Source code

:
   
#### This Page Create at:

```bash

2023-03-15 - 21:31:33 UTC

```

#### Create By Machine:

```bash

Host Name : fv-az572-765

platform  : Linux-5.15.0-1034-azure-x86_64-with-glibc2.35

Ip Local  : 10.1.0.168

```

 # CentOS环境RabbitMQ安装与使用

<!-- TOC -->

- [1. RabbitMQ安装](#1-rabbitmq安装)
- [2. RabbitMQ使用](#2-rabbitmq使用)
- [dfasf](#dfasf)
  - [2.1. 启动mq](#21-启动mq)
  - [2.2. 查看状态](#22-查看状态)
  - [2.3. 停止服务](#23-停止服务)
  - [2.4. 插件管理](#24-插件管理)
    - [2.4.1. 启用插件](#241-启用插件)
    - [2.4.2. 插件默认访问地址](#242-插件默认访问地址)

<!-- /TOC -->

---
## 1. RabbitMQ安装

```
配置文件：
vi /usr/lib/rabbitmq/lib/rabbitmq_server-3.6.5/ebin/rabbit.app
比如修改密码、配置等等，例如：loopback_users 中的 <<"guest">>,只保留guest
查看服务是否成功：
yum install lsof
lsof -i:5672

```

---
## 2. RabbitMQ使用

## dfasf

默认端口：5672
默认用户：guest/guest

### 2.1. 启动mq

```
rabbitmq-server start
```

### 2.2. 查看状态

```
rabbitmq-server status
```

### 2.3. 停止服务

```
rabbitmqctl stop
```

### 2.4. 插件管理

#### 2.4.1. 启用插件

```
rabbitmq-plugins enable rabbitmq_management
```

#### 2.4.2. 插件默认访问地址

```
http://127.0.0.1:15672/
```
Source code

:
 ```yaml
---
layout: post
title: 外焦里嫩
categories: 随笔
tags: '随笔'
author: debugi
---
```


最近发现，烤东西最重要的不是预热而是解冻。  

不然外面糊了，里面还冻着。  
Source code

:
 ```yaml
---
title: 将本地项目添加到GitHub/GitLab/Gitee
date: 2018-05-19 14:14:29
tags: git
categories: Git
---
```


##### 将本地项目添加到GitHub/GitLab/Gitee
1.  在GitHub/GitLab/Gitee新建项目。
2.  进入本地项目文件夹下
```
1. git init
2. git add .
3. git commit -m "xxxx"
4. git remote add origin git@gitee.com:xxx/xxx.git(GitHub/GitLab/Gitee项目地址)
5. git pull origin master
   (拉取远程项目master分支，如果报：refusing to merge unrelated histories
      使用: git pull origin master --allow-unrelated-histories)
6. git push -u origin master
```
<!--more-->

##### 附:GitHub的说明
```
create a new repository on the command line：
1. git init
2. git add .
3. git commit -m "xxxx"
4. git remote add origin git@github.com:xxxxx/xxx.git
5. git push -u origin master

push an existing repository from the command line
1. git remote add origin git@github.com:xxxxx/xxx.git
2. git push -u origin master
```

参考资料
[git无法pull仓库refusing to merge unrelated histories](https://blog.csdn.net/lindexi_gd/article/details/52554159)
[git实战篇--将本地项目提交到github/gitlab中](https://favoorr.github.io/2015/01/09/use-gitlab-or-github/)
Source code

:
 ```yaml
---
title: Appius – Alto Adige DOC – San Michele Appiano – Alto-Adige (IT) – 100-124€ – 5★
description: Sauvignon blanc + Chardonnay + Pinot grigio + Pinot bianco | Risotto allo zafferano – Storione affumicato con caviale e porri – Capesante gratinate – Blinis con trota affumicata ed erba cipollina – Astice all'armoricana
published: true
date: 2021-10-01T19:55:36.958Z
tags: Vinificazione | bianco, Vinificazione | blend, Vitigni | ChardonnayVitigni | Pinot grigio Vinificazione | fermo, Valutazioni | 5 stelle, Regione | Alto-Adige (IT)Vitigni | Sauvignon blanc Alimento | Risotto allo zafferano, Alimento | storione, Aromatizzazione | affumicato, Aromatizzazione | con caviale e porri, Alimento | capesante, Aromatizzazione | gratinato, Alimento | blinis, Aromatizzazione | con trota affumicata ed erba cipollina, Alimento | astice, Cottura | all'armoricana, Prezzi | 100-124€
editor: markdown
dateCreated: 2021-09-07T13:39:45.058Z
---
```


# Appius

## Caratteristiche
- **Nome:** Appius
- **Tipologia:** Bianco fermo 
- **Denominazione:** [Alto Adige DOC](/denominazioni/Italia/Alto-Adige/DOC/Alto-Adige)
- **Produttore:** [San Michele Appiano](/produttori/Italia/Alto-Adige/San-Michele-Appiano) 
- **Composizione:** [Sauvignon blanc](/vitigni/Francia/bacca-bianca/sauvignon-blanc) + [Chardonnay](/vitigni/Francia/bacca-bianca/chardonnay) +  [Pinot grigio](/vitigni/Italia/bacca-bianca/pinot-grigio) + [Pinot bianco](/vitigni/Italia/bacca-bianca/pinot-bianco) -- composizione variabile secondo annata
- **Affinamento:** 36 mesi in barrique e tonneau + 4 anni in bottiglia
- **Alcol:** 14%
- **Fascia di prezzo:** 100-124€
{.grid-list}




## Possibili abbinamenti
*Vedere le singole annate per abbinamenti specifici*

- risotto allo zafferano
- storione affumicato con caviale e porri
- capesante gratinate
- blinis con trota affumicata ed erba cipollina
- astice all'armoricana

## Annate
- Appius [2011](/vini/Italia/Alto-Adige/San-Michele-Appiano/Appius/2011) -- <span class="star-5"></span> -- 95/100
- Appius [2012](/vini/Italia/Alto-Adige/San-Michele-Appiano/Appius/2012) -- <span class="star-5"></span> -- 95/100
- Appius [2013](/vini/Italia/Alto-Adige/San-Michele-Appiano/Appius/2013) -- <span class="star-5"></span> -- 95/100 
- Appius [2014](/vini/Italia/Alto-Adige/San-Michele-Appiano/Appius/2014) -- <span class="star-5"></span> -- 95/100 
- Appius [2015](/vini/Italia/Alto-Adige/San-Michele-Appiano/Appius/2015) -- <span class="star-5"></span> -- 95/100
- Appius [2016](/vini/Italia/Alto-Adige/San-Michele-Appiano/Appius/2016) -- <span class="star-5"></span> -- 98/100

==============================

● **Instructions to follow**
Down to the last line, reproduce the entries above precisely.

● **Solution to this task**
Source code

:
   
#### This Page Create at:

```bash

2023-03-15 - 21:31:33 UTC

```

#### Create By Machine:

```bash

Host Name : fv-az572-765

platform  : Linux-5.15.0-1034-azure-x86_64-with-glibc2.35

Ip Local  : 10.1.0.168

```

 # CentOS环境RabbitMQ安装与使用

<!-- TOC -->

- [1. RabbitMQ安装](#1-rabbitmq安装)
- [2. RabbitMQ使用](#2-rabbitmq使用)
- [dfasf](#dfasf)
  - [2.1. 启动mq](#21-启动mq)
  - [2.2. 查看状态](#22-查看状态)
  - [2.3. 停止服务](#23-停止服务)
  - [2.4. 插件管理](#24-插件管理)
    - [2.4.1. 启用插件](#241-启用插件)
    - [2.4.2. 插件默认访问地址](#242-插件默认访问地址)

<!-- /TOC -->

---
## 1. RabbitMQ安装

```
配置文件：
vi /usr/lib/rabbitmq/lib/rabbitmq_server-3.6.5/ebin/rabbit.app
比如修改密码、配置等等，例如：loopback_users 中的 <<"guest">>,只保留guest
查看服务是否成功：
yum install lsof
lsof -i:5672

```

---
## 2. RabbitMQ使用

## dfasf

默认端口：5672
默认用户：guest/guest

### 2.1. 启动mq

```
rabbitmq-server start
```

### 2.2. 查看状态

```
rabbitmq-server status
```

### 2.3. 停止服务

```
rabbitmqctl stop
```

### 2.4. 插件管理

#### 2.4.1. 启用插件

```
rabbitmq-plugins enable rabbitmq_management
```

#### 2.4.2. 插件默认访问地址

```
http://127.0.0.1:15672/
```
Source code

:
 ```yaml
---
layout: post
title: 外焦里嫩
categories: 随笔
tags: '随笔'
author: debugi
---
```


最近发现，烤东西最重要的不是预热而是解冻。  

不然外面糊了，里面还冻着。  
Source code

:
 ```yaml
---
title: 将本地项目添加到GitHub/GitLab/Gitee
date: 2018-05-19 14:14:29
tags: git
categories: Git
---
```


##### 将本地项目添加到GitHub/GitLab/Gitee
1.  在GitHub/GitLab/Gitee新建项目。
2.  进入本地项目文件夹下
```
1. git init
2. git add .
3. git commit -m "xxxx"
4. git remote add origin git@gitee.com:xxx/xxx.git(GitHub/GitLab/Gitee项目地址)
5. git pull origin master
   (拉取远程项目master分支，如果报：refusing to merge unrelated histories
      使用: git pull origin master --allow-unrelated-histories)
6. git push -u origin master
```
<!--more-->

##### 附:GitHub的说明
```
create a new repository on the command line：
1. git init
2. git add .
3. git commit -m "xxxx"
4. git remote add origin git@github.com:xxxxx/xxx.git
5. git push -u origin master

push an existing repository from the command line
1. git remote add origin git@github.com:xxxxx/xxx.git
2. git push -u origin master
```

参考资料
[git无法pull仓库refusing to merge unrelated histories](https://blog.csdn.net/lindexi_gd/article/details/52554159)
[git实战篇--将本地项目提交到github/gitlab中](https://favoorr.github.io/2015/01/09/use-gitlab-or-github/)
Source code

:
 ```yaml
---
title: Appius – Alto Adige DOC – San Michele Appiano – Alto-Adige (IT) – 100-124€ – 5★
description: Sauvignon blanc + Chardonnay + Pinot grigio + Pinot bianco | Risotto allo zafferano – Storione affumicato con caviale e porri – Capesante gratinate – Blinis con trota affumicata ed erba cipollina – Astice all'armoricana
published: true
date: 2021-10-01T19:55:36.958Z
tags: Vinificazione | bianco, Vinificazione | blend, Vitigni | ChardonnayVitigni | Pinot grigio Vinificazione | fermo, Valutazioni | 5 stelle, Regione | Alto-Adige (IT)Vitigni | Sauvignon blanc Alimento | Risotto allo zafferano, Alimento | storione, Aromatizzazione | affumicato, Aromatizzazione | con caviale e porri, Alimento | capesante, Aromatizzazione | gratinato, Alimento | blinis, Aromatizzazione | con trota affumicata ed erba cipollina, Alimento | astice, Cottura | all'armoricana, Prezzi | 100-124€
editor: markdown
dateCreated: 2021-09-07T13:39:45.058Z
---
```


# Appius

## Caratteristiche
- **Nome:** Appius
- **Tipologia:** Bianco fermo 
- **Denominazione:** [Alto Adige DOC](/denominazioni/Italia/Alto-Adige/DOC/Alto-Adige)
- **Produttore:** [San Michele Appiano](/produttori/Italia/Alto-Adige/San-Michele-Appiano) 
- **Composizione:** [Sauvignon blanc](/vitigni/Francia/bacca-bianca/sauvignon-blanc) + [Chardonnay](/vitigni/Francia/bacca-bianca/chardonnay) +  [Pinot grigio](/vitigni/Italia/bacca-bianca/pinot-grigio) + [Pinot bianco](/vitigni/Italia/bacca-bianca/pinot-bianco) -- composizione variabile secondo annata
- **Affinamento:** 36 mesi in barrique e tonneau + 4 anni in bottiglia
- **Alcol:** 14%
- **Fascia di prezzo:** 100-124€
{.grid-list}




## Possibili abbinamenti
*Vedere le singole annate per abbinamenti specifici*

- risotto allo zafferano
- storione affumicato con caviale e porri
- capesante gratinate
- blinis con trota affumicata ed erba cipollina
- astice all'armoricana

## Annate
- Appius [2011](/vini/Italia/Alto-Adige/San-Michele-Appiano/Appius/2011) -- <span class="star-5"></span> -- 95/100
- Appius [2012](/vini/Italia/Alto-Adige/San-Michele-Appiano/Appius/2012) -- <span class="star-5"></span> -- 95/100
- Appius [2013](/vini/Italia/Alto-Adige/San-Michele-Appiano/Appius/2013) -- <span class="star-5"></span> -- 95/100 
- Appius [2014](/vini/Italia/Alto-Adige/San-Michele-Appiano/Appius/2014) -- <span class="star-5"></span> -- 95/100 
- Appius [2015](/vini/Italia/Alto-Adige/San-Michele-Appiano/Appius/2015) -- <span class="star-5"></span> -- 95/100
- Appius [2016](/vini/Italia/Alto-Adige/San-Michele-Appiano/Appius/2016) -- <span class="star-5"></span> -- 98/100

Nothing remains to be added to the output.